ゆるぎなく

 午前10時に携帯の緊急地震速報がけたたましく鳴った。恐る恐る開いた画面には「これは訓練です」と前置きして、地震発生、津波被害予想に基づく避難指示が。
 とても不快だった。常にもしもに備えることは大切だろうが、よりによって今日、こんなに怖がらせなくとも。いやいや訓練は必要な筈だ。そう自分をなだめた。朝刊の一面を見るまでもなく、今日で23年になるのかと朝からずっと思っている。
 阪神淡路大震災
 私は神戸市内で遭った。まだ結婚する前で、私は京都に住んでいたが、たまたま前夜から夫の実家に泊めて貰っていた。実家のあった町内は屋根の瓦がずれ落ちても家屋が倒壊することはなかった。しかし、ホッとしたのは束の間、電気ガス水道がすべて止まっている。散乱した家具で家の中を進むのも一苦労。
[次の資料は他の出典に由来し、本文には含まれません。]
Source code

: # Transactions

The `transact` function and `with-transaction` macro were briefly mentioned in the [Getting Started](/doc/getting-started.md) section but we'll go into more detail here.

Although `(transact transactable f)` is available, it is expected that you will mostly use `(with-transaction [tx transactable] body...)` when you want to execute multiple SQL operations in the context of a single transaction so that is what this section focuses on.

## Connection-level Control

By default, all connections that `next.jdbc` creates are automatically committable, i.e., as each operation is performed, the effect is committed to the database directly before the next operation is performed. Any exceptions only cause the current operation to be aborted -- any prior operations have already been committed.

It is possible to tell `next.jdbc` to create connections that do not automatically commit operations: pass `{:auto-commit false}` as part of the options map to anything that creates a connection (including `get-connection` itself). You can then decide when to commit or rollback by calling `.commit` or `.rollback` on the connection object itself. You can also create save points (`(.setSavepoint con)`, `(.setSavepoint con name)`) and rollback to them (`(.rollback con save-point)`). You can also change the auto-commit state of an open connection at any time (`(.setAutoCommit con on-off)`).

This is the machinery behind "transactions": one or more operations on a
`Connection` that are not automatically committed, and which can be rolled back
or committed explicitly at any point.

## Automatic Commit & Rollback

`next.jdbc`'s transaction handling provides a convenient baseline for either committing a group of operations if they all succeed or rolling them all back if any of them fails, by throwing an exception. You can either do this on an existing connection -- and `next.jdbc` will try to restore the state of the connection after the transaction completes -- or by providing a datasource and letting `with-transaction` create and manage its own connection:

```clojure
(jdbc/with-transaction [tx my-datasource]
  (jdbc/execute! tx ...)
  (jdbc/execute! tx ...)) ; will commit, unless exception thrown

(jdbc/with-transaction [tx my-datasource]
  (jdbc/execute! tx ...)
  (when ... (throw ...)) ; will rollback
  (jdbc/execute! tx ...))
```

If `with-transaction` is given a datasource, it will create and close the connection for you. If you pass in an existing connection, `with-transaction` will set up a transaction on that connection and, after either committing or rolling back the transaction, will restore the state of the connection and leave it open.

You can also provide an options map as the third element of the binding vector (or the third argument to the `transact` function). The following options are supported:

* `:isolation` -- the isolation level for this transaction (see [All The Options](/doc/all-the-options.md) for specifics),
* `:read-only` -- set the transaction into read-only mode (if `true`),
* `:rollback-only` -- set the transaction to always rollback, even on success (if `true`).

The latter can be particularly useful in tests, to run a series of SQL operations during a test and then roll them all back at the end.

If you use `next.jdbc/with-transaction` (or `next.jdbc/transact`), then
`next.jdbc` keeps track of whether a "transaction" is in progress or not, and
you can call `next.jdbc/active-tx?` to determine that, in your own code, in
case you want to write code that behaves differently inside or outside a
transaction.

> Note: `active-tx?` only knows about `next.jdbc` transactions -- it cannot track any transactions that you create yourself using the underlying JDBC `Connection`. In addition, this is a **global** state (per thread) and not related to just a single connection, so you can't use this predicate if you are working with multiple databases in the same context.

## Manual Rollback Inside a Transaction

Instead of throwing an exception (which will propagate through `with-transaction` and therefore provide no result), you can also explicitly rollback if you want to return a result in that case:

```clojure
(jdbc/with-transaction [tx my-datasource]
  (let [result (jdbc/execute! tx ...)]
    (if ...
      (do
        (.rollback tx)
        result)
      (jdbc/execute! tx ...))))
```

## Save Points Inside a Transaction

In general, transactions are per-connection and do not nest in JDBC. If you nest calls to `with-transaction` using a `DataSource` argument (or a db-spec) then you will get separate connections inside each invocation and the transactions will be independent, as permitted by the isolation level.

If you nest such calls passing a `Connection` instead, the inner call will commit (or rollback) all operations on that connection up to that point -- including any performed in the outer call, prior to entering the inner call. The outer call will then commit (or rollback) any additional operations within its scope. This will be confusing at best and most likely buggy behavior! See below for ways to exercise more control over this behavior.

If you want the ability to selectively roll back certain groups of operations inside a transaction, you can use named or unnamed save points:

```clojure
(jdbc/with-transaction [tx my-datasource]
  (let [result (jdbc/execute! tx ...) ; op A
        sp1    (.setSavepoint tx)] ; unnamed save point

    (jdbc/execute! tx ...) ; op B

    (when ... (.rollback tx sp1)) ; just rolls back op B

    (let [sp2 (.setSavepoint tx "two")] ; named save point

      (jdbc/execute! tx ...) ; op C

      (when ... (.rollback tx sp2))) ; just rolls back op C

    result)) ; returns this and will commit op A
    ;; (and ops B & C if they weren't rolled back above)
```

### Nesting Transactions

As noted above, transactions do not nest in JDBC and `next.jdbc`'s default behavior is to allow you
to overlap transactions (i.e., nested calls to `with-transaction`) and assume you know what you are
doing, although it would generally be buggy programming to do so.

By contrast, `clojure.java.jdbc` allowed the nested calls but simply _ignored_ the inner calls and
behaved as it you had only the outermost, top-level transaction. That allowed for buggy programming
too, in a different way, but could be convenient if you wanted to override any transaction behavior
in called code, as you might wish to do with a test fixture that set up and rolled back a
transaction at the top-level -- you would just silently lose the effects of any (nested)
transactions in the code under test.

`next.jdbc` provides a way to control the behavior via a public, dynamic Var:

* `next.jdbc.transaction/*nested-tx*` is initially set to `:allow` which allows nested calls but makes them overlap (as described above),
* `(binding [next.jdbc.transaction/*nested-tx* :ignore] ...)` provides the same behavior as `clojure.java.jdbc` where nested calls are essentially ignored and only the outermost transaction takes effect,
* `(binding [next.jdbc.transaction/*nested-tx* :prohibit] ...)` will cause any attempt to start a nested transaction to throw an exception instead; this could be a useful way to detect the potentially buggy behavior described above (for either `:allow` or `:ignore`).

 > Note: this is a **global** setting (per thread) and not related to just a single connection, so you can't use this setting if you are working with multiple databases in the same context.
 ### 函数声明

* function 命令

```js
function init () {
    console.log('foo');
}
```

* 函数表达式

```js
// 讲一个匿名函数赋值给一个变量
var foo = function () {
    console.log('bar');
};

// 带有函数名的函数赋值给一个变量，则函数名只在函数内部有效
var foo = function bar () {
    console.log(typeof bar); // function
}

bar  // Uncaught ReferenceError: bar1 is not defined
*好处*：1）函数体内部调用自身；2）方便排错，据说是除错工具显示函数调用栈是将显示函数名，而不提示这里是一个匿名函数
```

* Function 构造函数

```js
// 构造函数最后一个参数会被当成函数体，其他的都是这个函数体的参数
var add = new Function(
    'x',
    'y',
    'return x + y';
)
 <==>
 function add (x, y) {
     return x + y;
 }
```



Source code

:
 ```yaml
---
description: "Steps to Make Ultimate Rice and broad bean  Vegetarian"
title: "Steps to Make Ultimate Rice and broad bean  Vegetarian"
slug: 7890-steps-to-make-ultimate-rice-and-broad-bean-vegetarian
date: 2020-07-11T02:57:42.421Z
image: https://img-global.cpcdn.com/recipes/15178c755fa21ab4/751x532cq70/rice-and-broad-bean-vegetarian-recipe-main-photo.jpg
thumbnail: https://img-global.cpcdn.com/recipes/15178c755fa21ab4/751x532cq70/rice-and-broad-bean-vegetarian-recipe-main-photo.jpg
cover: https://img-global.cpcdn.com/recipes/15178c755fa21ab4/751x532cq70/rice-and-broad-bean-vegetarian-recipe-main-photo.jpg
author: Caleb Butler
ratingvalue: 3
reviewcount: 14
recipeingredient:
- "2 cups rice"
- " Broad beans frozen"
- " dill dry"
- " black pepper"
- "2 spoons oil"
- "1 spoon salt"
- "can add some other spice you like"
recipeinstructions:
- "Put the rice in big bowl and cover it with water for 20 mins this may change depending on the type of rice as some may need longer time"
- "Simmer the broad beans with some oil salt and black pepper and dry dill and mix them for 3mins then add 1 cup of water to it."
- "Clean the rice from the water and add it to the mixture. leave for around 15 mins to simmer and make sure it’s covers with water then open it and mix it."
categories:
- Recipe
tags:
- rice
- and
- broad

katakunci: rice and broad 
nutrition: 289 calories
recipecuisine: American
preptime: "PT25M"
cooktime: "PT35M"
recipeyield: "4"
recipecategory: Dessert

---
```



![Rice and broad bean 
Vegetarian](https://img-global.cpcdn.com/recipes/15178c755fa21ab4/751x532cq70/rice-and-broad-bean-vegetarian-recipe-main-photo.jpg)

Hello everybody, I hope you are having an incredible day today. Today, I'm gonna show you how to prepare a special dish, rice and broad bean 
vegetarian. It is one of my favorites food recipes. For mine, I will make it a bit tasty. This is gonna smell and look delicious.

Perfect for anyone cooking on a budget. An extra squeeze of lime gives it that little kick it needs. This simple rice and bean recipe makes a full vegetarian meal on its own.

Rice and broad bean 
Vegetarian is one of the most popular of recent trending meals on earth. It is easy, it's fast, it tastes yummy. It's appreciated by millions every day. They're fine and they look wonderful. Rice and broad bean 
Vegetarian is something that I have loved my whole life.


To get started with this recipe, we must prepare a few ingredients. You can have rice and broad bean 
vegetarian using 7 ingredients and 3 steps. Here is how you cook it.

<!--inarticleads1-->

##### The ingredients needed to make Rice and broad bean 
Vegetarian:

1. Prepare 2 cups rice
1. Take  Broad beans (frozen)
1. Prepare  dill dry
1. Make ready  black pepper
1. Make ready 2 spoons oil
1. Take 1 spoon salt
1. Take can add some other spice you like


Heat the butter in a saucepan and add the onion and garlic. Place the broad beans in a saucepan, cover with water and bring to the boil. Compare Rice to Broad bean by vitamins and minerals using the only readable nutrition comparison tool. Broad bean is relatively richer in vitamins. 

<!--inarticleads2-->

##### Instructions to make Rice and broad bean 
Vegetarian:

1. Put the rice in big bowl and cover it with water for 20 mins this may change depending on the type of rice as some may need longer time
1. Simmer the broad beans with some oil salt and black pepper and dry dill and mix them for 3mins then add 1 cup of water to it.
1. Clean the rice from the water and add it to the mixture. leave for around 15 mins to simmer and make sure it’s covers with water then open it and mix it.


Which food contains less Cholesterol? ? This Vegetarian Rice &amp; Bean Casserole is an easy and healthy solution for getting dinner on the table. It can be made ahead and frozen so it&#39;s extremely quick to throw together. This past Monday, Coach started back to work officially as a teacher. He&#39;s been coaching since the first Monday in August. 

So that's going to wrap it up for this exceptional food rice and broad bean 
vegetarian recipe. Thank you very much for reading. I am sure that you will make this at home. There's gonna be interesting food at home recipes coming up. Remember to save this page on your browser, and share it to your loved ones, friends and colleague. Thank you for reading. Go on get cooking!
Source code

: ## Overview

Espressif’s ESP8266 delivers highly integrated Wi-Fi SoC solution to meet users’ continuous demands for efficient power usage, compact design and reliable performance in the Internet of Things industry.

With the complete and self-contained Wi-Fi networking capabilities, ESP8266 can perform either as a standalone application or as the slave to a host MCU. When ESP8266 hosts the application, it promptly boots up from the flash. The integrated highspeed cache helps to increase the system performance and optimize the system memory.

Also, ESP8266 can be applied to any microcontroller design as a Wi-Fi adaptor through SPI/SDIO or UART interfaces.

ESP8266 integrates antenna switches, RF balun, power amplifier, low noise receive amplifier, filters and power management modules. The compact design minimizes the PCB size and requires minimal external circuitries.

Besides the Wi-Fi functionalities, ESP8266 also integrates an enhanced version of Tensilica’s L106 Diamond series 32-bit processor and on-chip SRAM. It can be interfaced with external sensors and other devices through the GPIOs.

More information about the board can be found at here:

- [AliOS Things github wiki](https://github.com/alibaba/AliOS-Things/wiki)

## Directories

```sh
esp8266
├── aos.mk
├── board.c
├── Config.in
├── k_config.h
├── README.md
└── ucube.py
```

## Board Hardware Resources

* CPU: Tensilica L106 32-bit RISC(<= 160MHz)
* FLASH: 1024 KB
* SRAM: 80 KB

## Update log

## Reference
 義母が「可哀想に。京都にいたらこんな不自由はなかったのに」と言ってくれたが、私は、夫と一緒でよかったと心底思った。離れた街で、電話も繋がらず、電車も不通、TVで阪神高速が横倒しになっている映像を見ていたら、もう夫が心配で心配で居ても立ってもいられなかったろう。
 目の前に草臥れていても夫の顔があって、夫は、水が出ず顔が洗えなくてカサカサした顔の私を労わる様に見つめてくれた。私鉄が復旧するまでの3日間、共に暮らせた。あの時思った、一緒にいられるなら何があってもかまわない、と。
 その後まもなく、この震災で学生時代の友人が亡くなった事を知った。復興した町は元通りではなかった。私は翌年の暮れに夫と結婚した。こんなことを言うと、亡き友人のご両親は怒るかもしれないが、生き延びて結婚した私より、友人が不幸だとは思わない。その一生は短かったが、友人が素晴らしい人物であり、どれほどご両親や周りの人に愛されていたか、今も皆が覚えていて、変わらず愛されている。友人は決して不幸ではない、ただ残された私達が辛くて寂しいだけだ。
 揺さぶられる度に大切なものをふるいに掛けられる。けれど、残ろうが零れ落ちようが、もしかしたら問題ではないのかもしれない、何処にいようと何があろうと、自分にとって何が大切なのかを分かってさえいたら。